* **Plain-text document sources**
########################################

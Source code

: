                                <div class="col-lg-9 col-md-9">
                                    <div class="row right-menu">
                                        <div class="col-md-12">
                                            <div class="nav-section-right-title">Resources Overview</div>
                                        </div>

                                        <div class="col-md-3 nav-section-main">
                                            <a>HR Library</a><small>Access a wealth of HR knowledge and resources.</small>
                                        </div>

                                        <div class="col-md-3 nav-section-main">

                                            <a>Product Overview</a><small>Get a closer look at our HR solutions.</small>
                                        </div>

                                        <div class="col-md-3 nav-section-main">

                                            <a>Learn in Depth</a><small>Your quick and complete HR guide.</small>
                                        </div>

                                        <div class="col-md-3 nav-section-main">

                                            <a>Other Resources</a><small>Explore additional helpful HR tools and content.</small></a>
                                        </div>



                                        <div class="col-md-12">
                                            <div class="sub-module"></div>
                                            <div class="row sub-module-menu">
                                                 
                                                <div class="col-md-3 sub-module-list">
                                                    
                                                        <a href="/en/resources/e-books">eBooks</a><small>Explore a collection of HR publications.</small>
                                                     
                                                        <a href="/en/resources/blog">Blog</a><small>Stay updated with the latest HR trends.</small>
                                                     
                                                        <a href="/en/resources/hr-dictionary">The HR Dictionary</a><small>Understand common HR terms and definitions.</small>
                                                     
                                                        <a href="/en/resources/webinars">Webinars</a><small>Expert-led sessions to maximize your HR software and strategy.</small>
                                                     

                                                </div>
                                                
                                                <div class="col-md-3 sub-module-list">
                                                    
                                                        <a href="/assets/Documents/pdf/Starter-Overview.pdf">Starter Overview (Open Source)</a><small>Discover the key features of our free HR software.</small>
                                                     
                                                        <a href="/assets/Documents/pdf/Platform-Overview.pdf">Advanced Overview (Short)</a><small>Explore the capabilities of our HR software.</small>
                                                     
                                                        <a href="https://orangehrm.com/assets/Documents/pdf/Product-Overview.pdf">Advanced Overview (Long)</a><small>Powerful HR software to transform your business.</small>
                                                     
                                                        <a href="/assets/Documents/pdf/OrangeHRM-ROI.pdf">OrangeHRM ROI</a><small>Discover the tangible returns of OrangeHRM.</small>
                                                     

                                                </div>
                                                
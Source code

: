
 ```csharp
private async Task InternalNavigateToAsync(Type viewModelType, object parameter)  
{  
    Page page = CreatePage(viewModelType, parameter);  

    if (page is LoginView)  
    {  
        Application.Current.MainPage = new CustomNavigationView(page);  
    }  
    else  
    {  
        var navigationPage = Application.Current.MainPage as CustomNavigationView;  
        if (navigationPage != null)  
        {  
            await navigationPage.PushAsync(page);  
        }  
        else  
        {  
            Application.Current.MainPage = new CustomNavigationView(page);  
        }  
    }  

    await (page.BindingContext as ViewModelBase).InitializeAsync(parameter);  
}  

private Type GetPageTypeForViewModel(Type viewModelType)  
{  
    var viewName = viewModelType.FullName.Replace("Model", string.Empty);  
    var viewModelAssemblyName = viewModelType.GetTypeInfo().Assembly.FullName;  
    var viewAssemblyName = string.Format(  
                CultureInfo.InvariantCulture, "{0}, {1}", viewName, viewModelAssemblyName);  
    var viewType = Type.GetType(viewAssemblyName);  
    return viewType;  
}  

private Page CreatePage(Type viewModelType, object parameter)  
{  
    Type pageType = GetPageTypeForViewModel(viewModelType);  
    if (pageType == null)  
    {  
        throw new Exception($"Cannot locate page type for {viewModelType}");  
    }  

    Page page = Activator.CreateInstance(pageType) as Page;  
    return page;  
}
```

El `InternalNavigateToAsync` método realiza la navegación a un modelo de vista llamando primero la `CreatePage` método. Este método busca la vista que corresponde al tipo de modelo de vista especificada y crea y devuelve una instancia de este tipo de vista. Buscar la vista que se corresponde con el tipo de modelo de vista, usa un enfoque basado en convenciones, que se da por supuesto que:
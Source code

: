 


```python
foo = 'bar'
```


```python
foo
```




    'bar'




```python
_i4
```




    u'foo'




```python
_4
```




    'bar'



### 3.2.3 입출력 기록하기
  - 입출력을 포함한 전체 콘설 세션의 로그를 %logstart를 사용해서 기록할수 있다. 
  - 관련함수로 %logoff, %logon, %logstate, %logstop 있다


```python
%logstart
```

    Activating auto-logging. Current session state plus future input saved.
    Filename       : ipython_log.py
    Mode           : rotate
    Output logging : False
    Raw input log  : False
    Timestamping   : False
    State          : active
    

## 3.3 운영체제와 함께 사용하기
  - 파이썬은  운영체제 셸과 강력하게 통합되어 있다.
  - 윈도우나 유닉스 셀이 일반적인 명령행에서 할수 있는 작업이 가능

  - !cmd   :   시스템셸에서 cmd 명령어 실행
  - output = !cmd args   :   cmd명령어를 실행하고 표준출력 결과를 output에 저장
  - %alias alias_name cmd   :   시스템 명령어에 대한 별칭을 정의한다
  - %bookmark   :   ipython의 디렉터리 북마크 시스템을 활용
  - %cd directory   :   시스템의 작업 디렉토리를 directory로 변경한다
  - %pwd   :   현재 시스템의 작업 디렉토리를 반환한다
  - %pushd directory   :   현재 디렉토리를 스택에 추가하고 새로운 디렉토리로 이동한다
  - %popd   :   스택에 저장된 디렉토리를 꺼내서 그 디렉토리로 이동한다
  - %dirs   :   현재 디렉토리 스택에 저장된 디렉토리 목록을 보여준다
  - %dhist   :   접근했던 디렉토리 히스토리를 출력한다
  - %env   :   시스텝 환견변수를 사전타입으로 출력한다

########################################

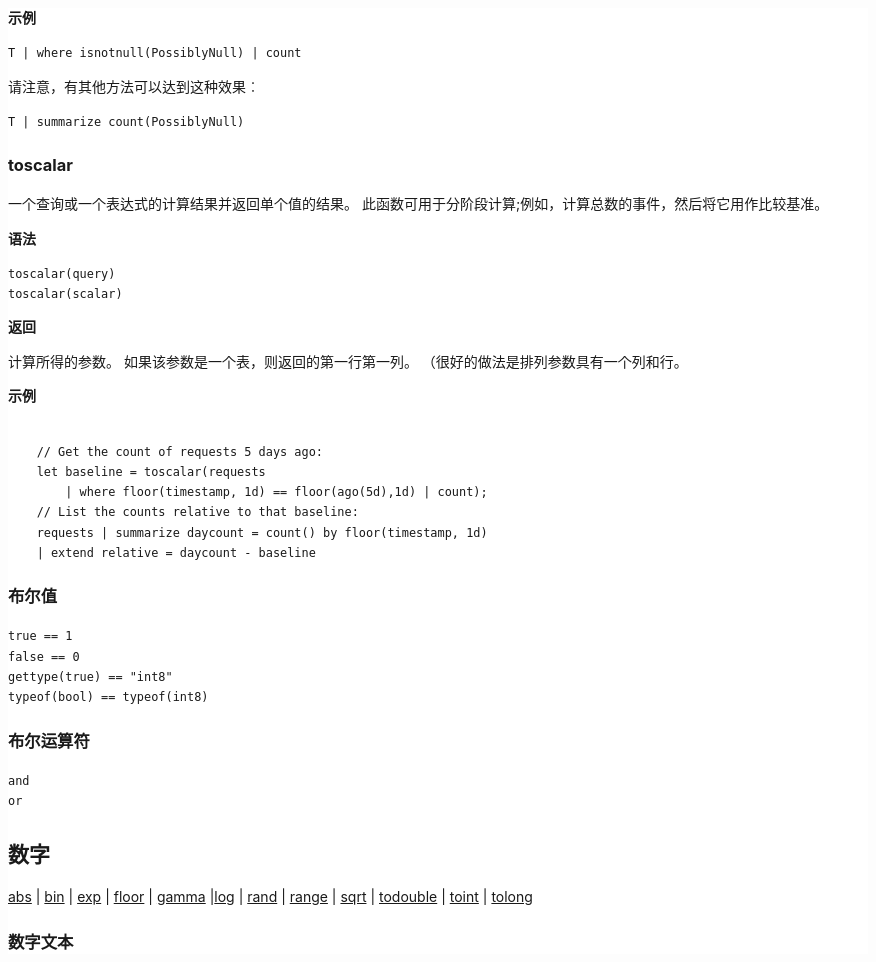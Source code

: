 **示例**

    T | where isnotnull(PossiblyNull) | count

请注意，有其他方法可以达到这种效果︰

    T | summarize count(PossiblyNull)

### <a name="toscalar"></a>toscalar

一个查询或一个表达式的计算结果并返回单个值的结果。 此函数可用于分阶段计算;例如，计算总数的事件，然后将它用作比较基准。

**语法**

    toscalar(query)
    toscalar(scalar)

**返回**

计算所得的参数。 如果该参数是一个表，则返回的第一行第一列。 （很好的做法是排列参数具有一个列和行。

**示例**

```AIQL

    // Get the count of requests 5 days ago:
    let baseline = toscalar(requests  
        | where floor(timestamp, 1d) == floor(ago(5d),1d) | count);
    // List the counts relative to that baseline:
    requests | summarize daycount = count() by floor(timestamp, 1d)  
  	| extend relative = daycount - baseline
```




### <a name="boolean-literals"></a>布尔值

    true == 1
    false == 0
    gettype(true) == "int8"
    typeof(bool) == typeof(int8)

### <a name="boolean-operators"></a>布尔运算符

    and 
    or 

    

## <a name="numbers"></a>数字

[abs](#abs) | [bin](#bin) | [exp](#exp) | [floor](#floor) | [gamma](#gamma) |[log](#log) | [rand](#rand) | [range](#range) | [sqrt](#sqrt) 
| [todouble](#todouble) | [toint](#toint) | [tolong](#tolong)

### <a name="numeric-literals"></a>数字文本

########################################

* **EXERCISE OBJECTIVE**
Looking through the records, copy out every line in which the word "GetPageTypeForViewModel" is found.

* **WRITTEN RESPONSE**
private Type GetPageTypeForViewModel(Type viewModelType)  
    Type pageType = GetPageTypeForViewModel(viewModelType);  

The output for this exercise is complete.